To do: The copy must match the data below line for line and contain no images.

****

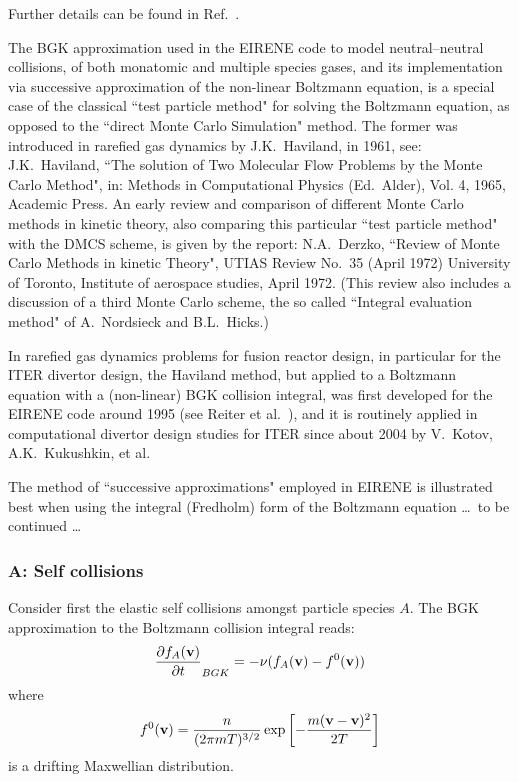 Further details can be found in Ref.\ \cite{kn:Reiter96}.
\bigskip

The \ac{BGK} approximation used in the EIRENE code to model neutral--neutral
collisions, of both monatomic and multiple species gases, and its
implementation via successive approximation of the non-linear Boltzmann
equation, is a special case of the classical ``test particle method" for
solving the Boltzmann equation, as opposed to the ``direct Monte Carlo
Simulation" method.
The former was introduced in rarefied gas dynamics by J.K.~Haviland, in 1961,
see:
J.K.~Haviland, ``The solution of Two Molecular Flow Problems by the Monte Carlo
Method", in: Methods in Computational Physics (Ed.\ Alder), Vol.
4, 1965, Academic Press.
An early review and comparison of different Monte Carlo methods in kinetic
theory, also comparing this particular ``test particle method" with the
\ac{DMCS} scheme, is given by the report: N.A.~Derzko, ``Review of Monte Carlo
Methods in kinetic Theory", UTIAS Review No.\ 35 (April 1972) University of
Toronto, Institute of aerospace studies, April 1972.
(This review also includes a discussion of a third Monte Carlo scheme, the so
called ``Integral evaluation method" of A.~Nordsieck and B.L.~Hicks.)

In rarefied gas dynamics problems for fusion reactor design, in particular for
the ITER divertor design, the Haviland method, but applied to a Boltzmann
equation with a (non-linear) \ac{BGK} collision integral, was first developed
for the EIRENE code around 1995 (see Reiter et al.\ \cite{kn:Reiter96}), and it
is routinely applied in computational divertor design studies for ITER since
about 2004 by V.~Kotov, A.K.~Kukushkin, et al.

The method of ``successive approximations" employed in EIRENE is illustrated
best when using the integral (Fredholm) form of the Boltzmann equation \dots\
to be continued \dots 

\subsubsection{A: Self collisions} 

Consider first the elastic self collisions amongst particle species $A$.
The \ac{BGK} approximation to the Boltzmann collision integral reads:
\begin{equation}
  \frac{\partial f_A(\vvv)}{\partial t}_{BGK}=-\nu (f_A(\vvv)-f^0(\vvv))
\end{equation}
where
\begin{equation}
  f^0(\vvv)=\frac{n}{(2\pi mT)^{3/2}} \exp\left[-\frac{m(\vvv-\vvv)^2}{2T}\right]
\end{equation}
is a drifting Maxwellian distribution.

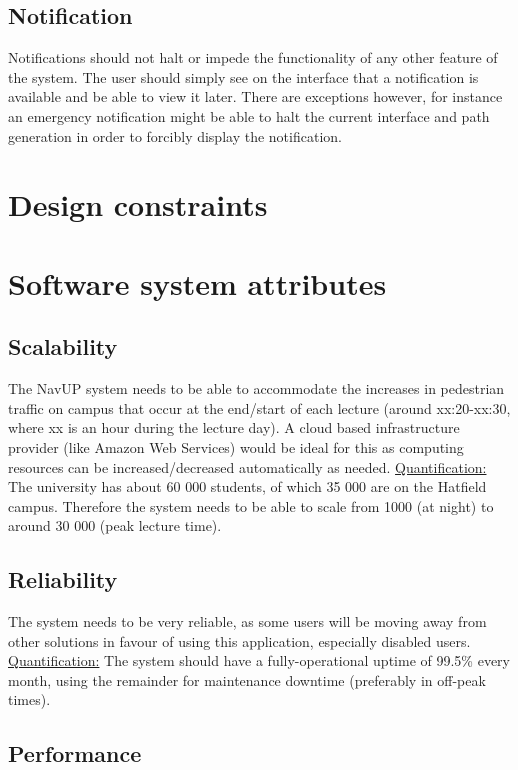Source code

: \documentclass[english]{article}
\begin{document}
	\subsection{Notification}
Notifications should not halt or impede the functionality of any other feature of the system. The user should simply see on the interface that a notification is available and be able to view it later. There are exceptions however, for instance an emergency notification might be able to halt the current interface and path generation in order to forcibly display the notification. 
	\section{Design constraints}
	

	\section{Software system attributes}
	\subsection{Scalability}
	The NavUP system needs to be able to accommodate the increases in pedestrian traffic on campus that occur at the end/start of each lecture (around xx:20-xx:30, where xx is an hour during the lecture day). A cloud based infrastructure provider (like Amazon Web Services) would be ideal for this as computing resources can be increased/decreased automatically as needed.
	\newline
	\newline
	\underline{Quantification:} The university has about 60 000 students, of which 35 000 are on the Hatfield campus. Therefore the system needs to be able to scale from 1000 (at night) to around 30 000 (peak lecture time).
	\subsection{Reliability}
	The system needs to be very reliable, as some users will be moving away from other solutions in favour of using this application, especially disabled users.
	\newline
	\newline
	\underline{Quantification:} The system should have a fully-operational uptime of 99.5\% every month, using the remainder for maintenance downtime (preferably in off-peak times).
	\subsection{Performance}
\end{document}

****

Exercise output:
 Further details can be found in Ref.\ \cite{kn:Reiter96}.
\bigskip

The \ac{BGK} approximation used in the EIRENE code to model neutral--neutral
collisions, of both monatomic and multiple species gases, and its
implementation via successive approximation of the non-linear Boltzmann
equation, is a special case of the classical ``test particle method" for
solving the Boltzmann equation, as opposed to the ``direct Monte Carlo
Simulation" method.
The former was introduced in rarefied gas dynamics by J.K.~Haviland, in 1961,
see:
J.K.~Haviland, ``The solution of Two Molecular Flow Problems by the Monte Carlo
Method", in: Methods in Computational Physics (Ed.\ Alder), Vol.
4, 1965, Academic Press.
An early review and comparison of different Monte Carlo methods in kinetic
theory, also comparing this particular ``test particle method" with the
\ac{DMCS} scheme, is given by the report: N.A.~Derzko, ``Review of Monte Carlo
Methods in kinetic Theory", UTIAS Review No.\ 35 (April 1972) University of
Toronto, Institute of aerospace studies, April 1972.
(This review also includes a discussion of a third Monte Carlo scheme, the so
called ``Integral evaluation method" of A.~Nordsieck and B.L.~Hicks.)

In rarefied gas dynamics problems for fusion reactor design, in particular for
the ITER divertor design, the Haviland method, but applied to a Boltzmann
equation with a (non-linear) \ac{BGK} collision integral, was first developed
for the EIRENE code around 1995 (see Reiter et al.\ \cite{kn:Reiter96}), and it
is routinely applied in computational divertor design studies for ITER since
about 2004 by V.~Kotov, A.K.~Kukushkin, et al.

The method of ``successive approximations" employed in EIRENE is illustrated
best when using the integral (Fredholm) form of the Boltzmann equation \dots\
to be continued \dots 

\subsubsection{A: Self collisions} 

Consider first the elastic self collisions amongst particle species $A$.
The \ac{BGK} approximation to the Boltzmann collision integral reads:
\begin{equation}
  \frac{\partial f_A(\vvv)}{\partial t}_{BGK}=-\nu (f_A(\vvv)-f^0(\vvv))
\end{equation}
where
\begin{equation}
  f^0(\vvv)=\frac{n}{(2\pi mT)^{3/2}} \exp\left[-\frac{m(\vvv-\vvv)^2}{2T}\right]
\end{equation}
is a drifting Maxwellian distribution.

Source code

: \documentclass[english]{article}
\begin{document}
	\subsection{Notification}
Notifications should not halt or impede the functionality of any other feature of the system. The user should simply see on the interface that a notification is available and be able to view it later. There are exceptions however, for instance an emergency notification might be able to halt the current interface and path generation in order to forcibly display the notification. 
	\section{Design constraints}
	

	\section{Software system attributes}
	\subsection{Scalability}
	The NavUP system needs to be able to accommodate the increases in pedestrian traffic on campus that occur at the end/start of each lecture (around xx:20-xx:30, where xx is an hour during the lecture day). A cloud based infrastructure provider (like Amazon Web Services) would be ideal for this as computing resources can be increased/decreased automatically as needed.
	\newline
	\newline
	\underline{Quantification:} The university has about 60 000 students, of which 35 000 are on the Hatfield campus. Therefore the system needs to be able to scale from 1000 (at night) to around 30 000 (peak lecture time).
	\subsection{Reliability}
	The system needs to be very reliable, as some users will be moving away from other solutions in favour of using this application, especially disabled users.
	\newline
	\newline
	\underline{Quantification:} The system should have a fully-operational uptime of 99.5\% every month, using the remainder for maintenance downtime (preferably in off-peak times).
	\subsection{Performance}
\end{document}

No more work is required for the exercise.